Ben Stapley is our communications and service programming expert. Ben is one of the most helpful leaders I know. His day job is the Weekend Experience Director at Christ Fellowship in Miami, but he does so much to help other leaders with the “big show” part of church world.
And I, Rich, have been involved with 14 different campus launches over the years and enjoy helping churches that are thinking about multisite.
We are here to answer your questions about running a multisite church and are excited to be here today with our twelfth episode.
Opening Question: What’s something surprising that you’ve learned about leadership in the year?

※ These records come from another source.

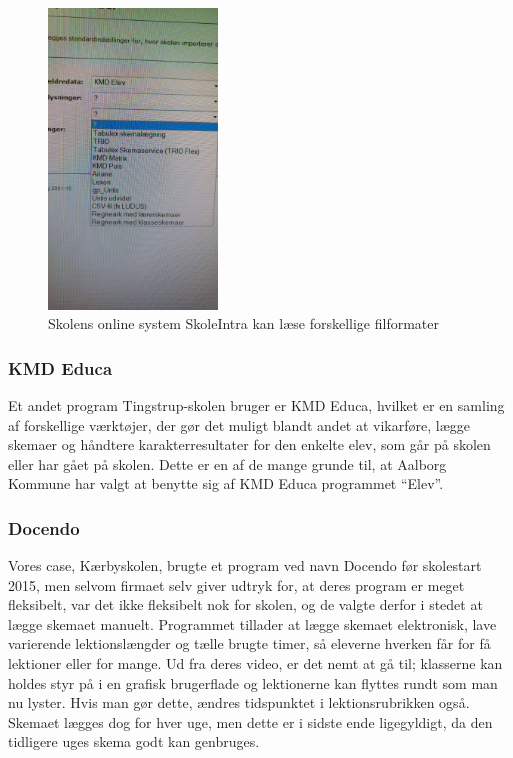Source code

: \begin{figure}[h!]
	\centering
	\includegraphics[width=0.4\textwidth]{../Billeder/Skemaimportering_filtyper_Intra.jpg}
	\caption{Skolens online system SkoleIntra kan læse forskellige filformater}
	\label{fig:kompatibleFiltyper}
\end{figure}
\FloatBarrier
\subsubsection{KMD Educa}
Et andet program Tingstrup-skolen bruger er KMD Educa, hvilket er en samling af forskellige værktøjer\cite{KMD}, der gør det muligt blandt andet at vikarføre, lægge skemaer og håndtere karakterresultater for den enkelte elev, som går på skolen eller har gået på skolen. Dette er en af de mange grunde til, at Aalborg Kommune har valgt at benytte sig af KMD Educa programmet ``Elev''\cite{useCase_KMD_Educa_Elev}.

\subsubsection{Docendo}
Vores case, Kærbyskolen, brugte et program ved navn Docendo før skolestart 2015, men selvom firmaet selv giver udtryk for, at deres program er meget fleksibelt\cite{Docendo}, var det ikke fleksibelt nok for skolen, og de valgte derfor i stedet at lægge skemaet manuelt. Programmet tillader at lægge skemaet elektronisk, lave varierende lektionslængder og tælle brugte timer, så eleverne hverken får for få lektioner eller for mange. Ud fra deres video\cite{Docendo_video}, er det nemt at gå til; klasserne kan holdes styr på i en grafisk brugerflade og lektionerne kan flyttes rundt som man nu lyster. Hvis man gør dette, ændres tidspunktet i lektionsrubrikken også. Skemaet lægges dog for hver uge, men dette er i sidste ende ligegyldigt, da den tidligere uges skema godt kan genbruges.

* Natalie – You’re not as important as you think you are. It’s true. It’s God’s Kingdom and He’s going to continue to push through the things that need to happen and I get to be part of this cool thing. * Greg – Two things: One is that loving relationship makes leadership almost effortless. The other one is that people actually want to grow as leaders. They want to become leaders and grow as leaders.* Ben – The first is that I’m not as good of a leader as I thought or fancied myself to be. The second is that you can manage people you don’t love, but you can’t lead people you don’t love. If I want to draw out the best in them and help them be who they were designed to be by God, I really need to love them. * Rich – I’ve been wrestling with the idea that as a leader, particularly in an organization where you have some staff that report to you and you have some people that work full-time, 50-60% of my job is just acquiring great staff. What can we do to ensure that onboarding experience is the best it can be? What can we do to ensure we’re finding the right people?
Question 1: When
it’s a larger venue, do you start with multiple services so the volunteers can
attend one and serve one, or start with one service for a while and then work
up to adding the second service?
When you launch a new campus, Natalie explains from experience that volunteers and staff will develop some bad habits that need to be addressed. There will be great things that happen, but also issues that need to be corrected. One service will lead to one set of bad habits, but two services doubles that all at once. Nail the site experience before you replicate it. Refine how you run the service and then begin the second service.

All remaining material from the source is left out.